■ PROBLEM TO SOLVE:
Whenever a line below mentions the word "components", that line should be copied.

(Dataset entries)
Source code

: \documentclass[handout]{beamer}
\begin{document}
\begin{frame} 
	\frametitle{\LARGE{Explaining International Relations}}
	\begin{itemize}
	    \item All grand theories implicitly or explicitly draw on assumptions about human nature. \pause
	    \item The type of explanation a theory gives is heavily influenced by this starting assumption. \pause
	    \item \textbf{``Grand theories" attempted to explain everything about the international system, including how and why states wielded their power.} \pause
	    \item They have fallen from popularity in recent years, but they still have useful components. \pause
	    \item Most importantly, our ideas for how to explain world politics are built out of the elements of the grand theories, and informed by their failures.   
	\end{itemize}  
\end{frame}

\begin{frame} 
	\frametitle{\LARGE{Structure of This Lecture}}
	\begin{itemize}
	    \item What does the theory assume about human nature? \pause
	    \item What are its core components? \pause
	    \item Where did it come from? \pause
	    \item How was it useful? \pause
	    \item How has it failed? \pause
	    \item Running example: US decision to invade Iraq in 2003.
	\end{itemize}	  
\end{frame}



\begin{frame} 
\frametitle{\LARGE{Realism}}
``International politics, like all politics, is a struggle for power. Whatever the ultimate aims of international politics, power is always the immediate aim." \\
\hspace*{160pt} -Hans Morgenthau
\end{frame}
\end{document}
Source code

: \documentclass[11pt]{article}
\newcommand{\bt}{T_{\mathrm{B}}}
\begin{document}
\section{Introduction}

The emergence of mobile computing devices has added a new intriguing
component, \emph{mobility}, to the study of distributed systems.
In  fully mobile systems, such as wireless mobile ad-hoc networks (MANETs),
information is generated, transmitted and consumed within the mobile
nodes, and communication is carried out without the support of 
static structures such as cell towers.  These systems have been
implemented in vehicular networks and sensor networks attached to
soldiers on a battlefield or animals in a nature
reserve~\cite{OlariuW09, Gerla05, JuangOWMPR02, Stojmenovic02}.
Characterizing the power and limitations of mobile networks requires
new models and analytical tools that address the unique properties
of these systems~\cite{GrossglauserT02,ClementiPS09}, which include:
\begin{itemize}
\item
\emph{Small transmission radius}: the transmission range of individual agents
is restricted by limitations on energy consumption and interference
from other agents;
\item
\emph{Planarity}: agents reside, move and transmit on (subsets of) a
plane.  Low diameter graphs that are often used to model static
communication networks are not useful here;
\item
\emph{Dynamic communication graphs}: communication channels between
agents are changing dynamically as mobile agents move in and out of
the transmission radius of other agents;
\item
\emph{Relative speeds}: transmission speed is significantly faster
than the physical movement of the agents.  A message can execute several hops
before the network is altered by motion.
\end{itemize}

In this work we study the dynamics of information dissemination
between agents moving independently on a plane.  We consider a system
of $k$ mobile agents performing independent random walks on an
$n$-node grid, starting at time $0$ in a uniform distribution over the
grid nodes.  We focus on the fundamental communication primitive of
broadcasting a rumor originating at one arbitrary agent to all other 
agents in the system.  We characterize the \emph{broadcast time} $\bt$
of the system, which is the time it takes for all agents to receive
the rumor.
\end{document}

■ ANSWER SECTION:
	    \item They have fallen from popularity in recent years, but they still have useful components. \pause
	    \item What are its core components? \pause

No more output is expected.